• [EXERCISE]: Transcribe, exactly and in full, every line from the one including "I have a MI" to the end of the listing.

• • • • • • •

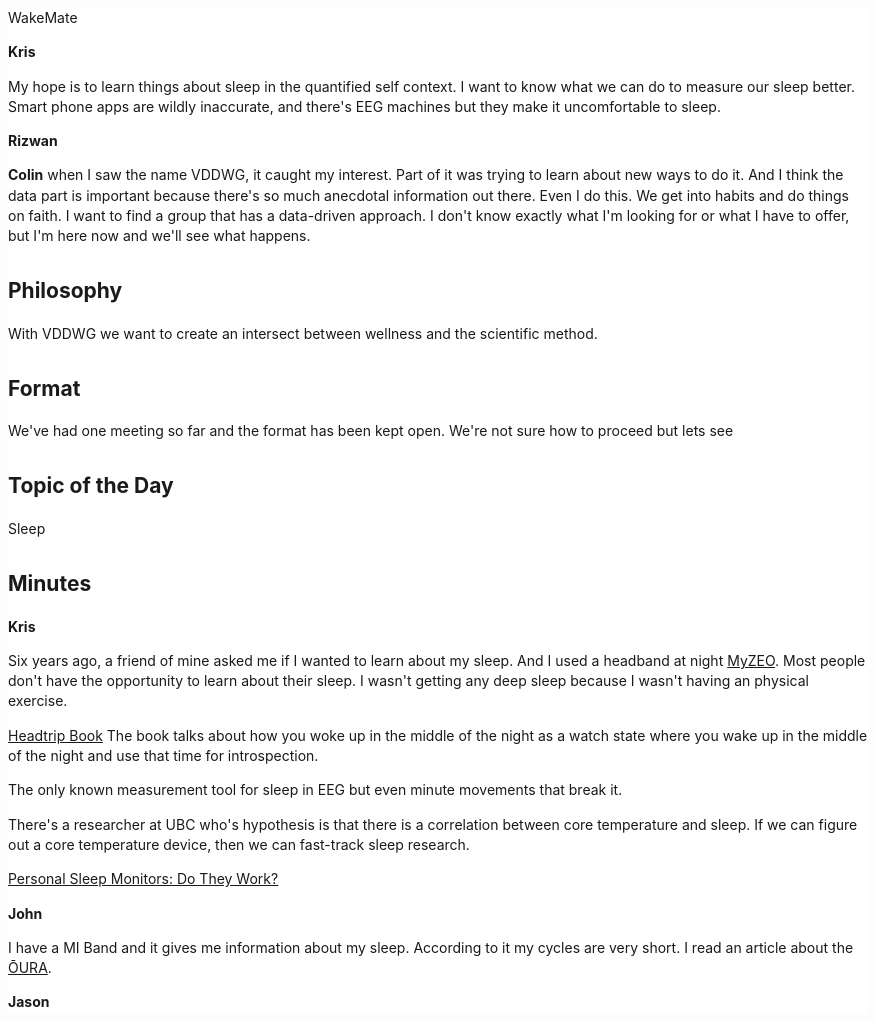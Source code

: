 WakeMate

**Kris**

My hope is to learn things about sleep in the quantified self context. I want to know what we can do to measure our sleep better. Smart phone apps are wildly inaccurate, and there's EEG machines but they make it uncomfortable to sleep.

**Rizwan**


**Colin**
when I saw the name VDDWG, it caught my interest. Part of it was trying to learn about new ways to do it. And I think the data part is important because there's so much anecdotal information out there. Even I do this. We get into habits and do things on faith. I want to find a group that has a data-driven approach. I don't know exactly what I'm looking for or what I have to offer, but I'm here now and we'll see what happens.

Philosophy
----
With VDDWG we want to create an intersect between wellness and the scientific method. 

Format
----
We've had one meeting so far and the format has been kept open. We're not sure how to proceed but lets see

Topic of the Day
---
Sleep


Minutes
----

**Kris**

Six years ago, a friend of mine asked me if I wanted to learn about my sleep. And I used a headband at night [MyZEO](http://myzeo.com). Most people don't have the opportunity to learn about their sleep. I wasn't getting any deep sleep because I wasn't having an physical exercise.

[Headtrip Book](https://www.amazon.ca/Head-Trip-Adventures-Wheel-Consciousness/dp/1433206773) The book talks about how you woke up in the middle of the night as a watch state where you wake up in the middle of the night and use that time for introspection.

The only known measurement tool for sleep in EEG but even minute movements that break it. 

There's a researcher at UBC who's hypothesis is that there is a correlation between core temperature and sleep. If we can figure out a core temperature device, then we can fast-track sleep research.

[Personal Sleep Monitors: Do They Work?](http://www.huffingtonpost.com/dr-christopher-winter/sleep-tips_b_4792760.html)

**John**

I have a MI Band and it gives me information about my sleep. According to it my cycles are very short. I read an article about the [ŌURA](https://ouraring.com).

**Jason**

• • • • • • •

• [FINAL ANSWER]:
I have a MI Band and it gives me information about my sleep. According to it my cycles are very short. I read an article about the [ŌURA](https://ouraring.com).

**Jason**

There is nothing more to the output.